“It’s never to early to start looking at colleges!”
I started hearing this line from just about every one of my family members starting when I finished the third grade. I’d tell them, “I’m too young to think about college!”
None of them much liked to hear that. I thought all of them were being crazy for spurring me on so early (which, to be fair, they probably were). However, my junior year is when I realized that the college search for many of my friends had already started.
Thankfully, I wasn’t someone who was interested in playing a varsity sport, so I didn’t need to worry about contacting sports recruiters (although if you’re interested in sports, that would be a very good idea; that one’s a freebie).
Even when I figured out that I needed to start looking for colleges though, I didn’t truly know where to start. To make sure that you don’t run into the same problem that I did, here are some ideas on how to get started on the college search during your junior year!
MEET WITH A RECRUITER
I had made an impromptu trip to Cornerstone University before, so when a recruiter showed up at my high school asking if there were any students interested in CU, I jumped at the opportunity to speak with her.

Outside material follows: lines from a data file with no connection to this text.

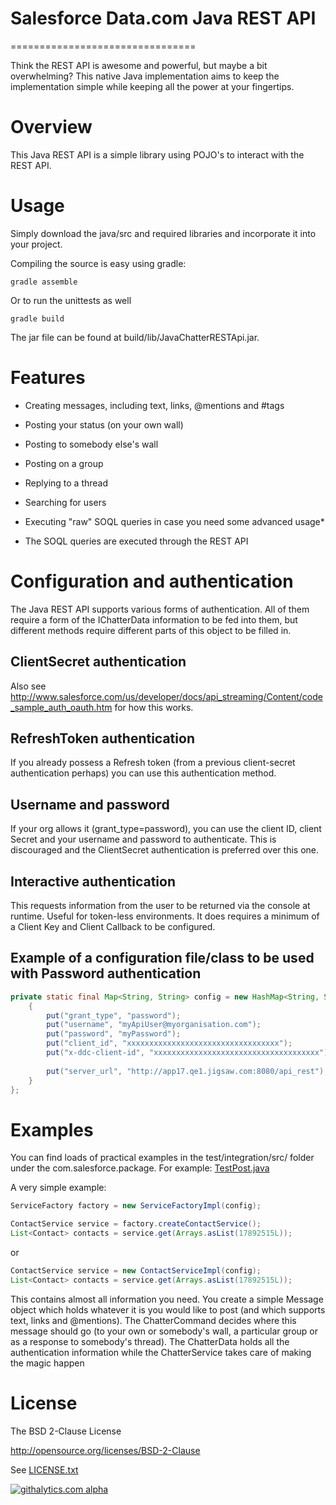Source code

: # Salesforce Data.com Java REST API
================================

Think the REST API is awesome and powerful, but maybe a bit overwhelming? This native Java implementation aims to keep the implementation simple
while keeping all the power at your fingertips.
 
# Overview
This Java REST API is a simple library using POJO's to interact with the REST API.

# Usage
Simply download the java/src and required libraries and incorporate it into your project.

Compiling the source is easy using gradle:

    gradle assemble

Or to run the unittests as well

    gradle build

The jar file can be found at build/lib/JavaChatterRESTApi.jar.

# Features
- Creating messages, including text, links, @mentions and #tags
- Posting your status (on your own wall)
- Posting to somebody else's wall
- Posting on a group
- Replying to a thread

- Searching for users
- Executing "raw" SOQL queries in case you need some advanced usage*

* The SOQL queries are executed through the REST API

# Configuration and authentication
The Java REST API supports various forms of authentication.
All of them require a form of the IChatterData information to be fed into them, but different methods require different parts of this object to be filled in. 

## ClientSecret authentication

Also see http://www.salesforce.com/us/developer/docs/api_streaming/Content/code_sample_auth_oauth.htm for how this works.

## RefreshToken authentication
If you already possess a Refresh token (from a previous client-secret authentication perhaps) you can use this authentication method.

## Username and password
If your org allows it (grant_type=password), you can use the client ID, client Secret and your username and password to authenticate.
This is discouraged and the ClientSecret authentication is preferred over this one.

## Interactive authentication
This requests information from the user to be returned via the console at runtime. Useful for token-less environments.
It does requires a minimum of a Client Key and Client Callback to be configured.

## Example of a configuration file/class to be used with Password authentication
```java
private static final Map<String, String> config = new HashMap<String, String>(){
    {
        put("grant_type", "password");
        put("username", "myApiUser@myorganisation.com");
        put("password", "myPassword");
        put("client_id", "xxxxxxxxxxxxxxxxxxxxxxxxxxxxxxxxxx");
        put("x-ddc-client-id", "xxxxxxxxxxxxxxxxxxxxxxxxxxxxxxxxxxxxx");
        
        put("server_url", "http://app17.qe1.jigsaw.com:8080/api_rest");
    }
};
```

# Examples
You can find loads of practical examples in the test/integration/src/ folder under the com.salesforce.package.
For example: [TestPost.java](test/integration/src/com/data/api/TestPost.java)

A very simple example:
```java
ServiceFactory factory = new ServiceFactoryImpl(config);

ContactService service = factory.createContactService();
List<Contact> contacts = service.get(Arrays.asList(17892515L));
```
or
```java
ContactService service = new ContactServiceImpl(config);
List<Contact> contacts = service.get(Arrays.asList(17892515L));
```
This contains almost all information you need.
You create a simple Message object which holds whatever it is you would like to post (and which supports text, links and @mentions).
The ChatterCommand decides where this message should go (to your own or somebody's wall, a particular group or as a response to somebody's thread).
The ChatterData holds all the authentication information while the ChatterService takes care of making the magic happen

# License
The BSD 2-Clause License

http://opensource.org/licenses/BSD-2-Clause

See [LICENSE.txt](./LICENSE.txt)


[![githalytics.com alpha](https://cruel-carlota.pagodabox.com/6ca79e72bf275bb790cfda419b72675b "githalytics.com")](http://githalytics.com/forcedotcom/JavaChatterRESTApi)
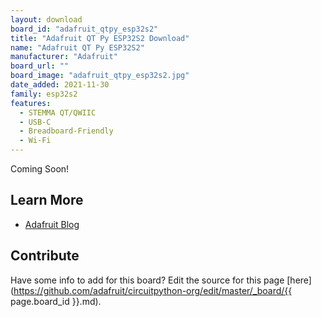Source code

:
 ```yaml
---
layout: download
board_id: "adafruit_qtpy_esp32s2"
title: "Adafruit QT Py ESP32S2 Download"
name: "Adafruit QT Py ESP32S2"
manufacturer: "Adafruit"
board_url: ""
board_image: "adafruit_qtpy_esp32s2.jpg"
date_added: 2021-11-30
family: esp32s2
features:
  - STEMMA QT/QWIIC
  - USB-C
  - Breadboard-Friendly
  - Wi-Fi
---
```


Coming Soon!

## Learn More

* [Adafruit Blog](https://blog.adafruit.com/category/qt-py/)

## Contribute

Have some info to add for this board? Edit the source for this page [here](https://github.com/adafruit/circuitpython-org/edit/master/_board/{{ page.board_id }}.md).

And what a fantastic opportunity it was.
My recruiter, Kati, became my point of contact for all things Cornerstone from that meeting forward. She made sure that we were connected so that when I had questions, however small, she was ready to answer them.
The first meeting that I had with Kati, in general, was a chance to figure out some of my preliminary questions, as well as to have a bit of fun. She brought us coffee and donuts, which is a sure-fire way to get my attention.
I’m not promising that every recruiter is going to show up with food, but mine did. In addition, I got tons of questions answered and additional information about what scholarships I could be in the running to receive.
All of this, and you get to skip class to meet with them, usually. What’s not to love?
CONTACT A PROFESSOR
This is a tip I wish I had taken advantage of when I was in high school.
Professors at Cornerstone are busy people that lead busy lives, but in my experience, are usually willing to answer an email from an interested student.
Although I would say that your admissions counselor is your best point of reference for most questions you have about Cornerstone, nobody knows the ins and outs of a department or the information you’ll be learning in classes like a professor does.
In addition to sending an email, maybe even think about seeing if you can meet up with them for coffee sometime if you live in the area.
All of Cornerstone’s staff have a page on our website, so if you are interested in contacting any of them for a particular major or field of study, it is all at your fingertips.
Above all else, the best way for you to get to know if a college interests you is to visit.
An admissions counselor can tell you all day about how nice a college is, but you won’t really know until you experience it for yourself.
Plus, in your junior year, there’s no real pressure to decide on your college of choice yet. You aren’t even close to running out of time for a decision, so there’s no harm in taking your time.
Visiting is my most highly suggested tip for looking for colleges during your junior year because you can get a chance to speak to professors and a recruiter during your visit. You can take care of all the steps at once by simply visiting!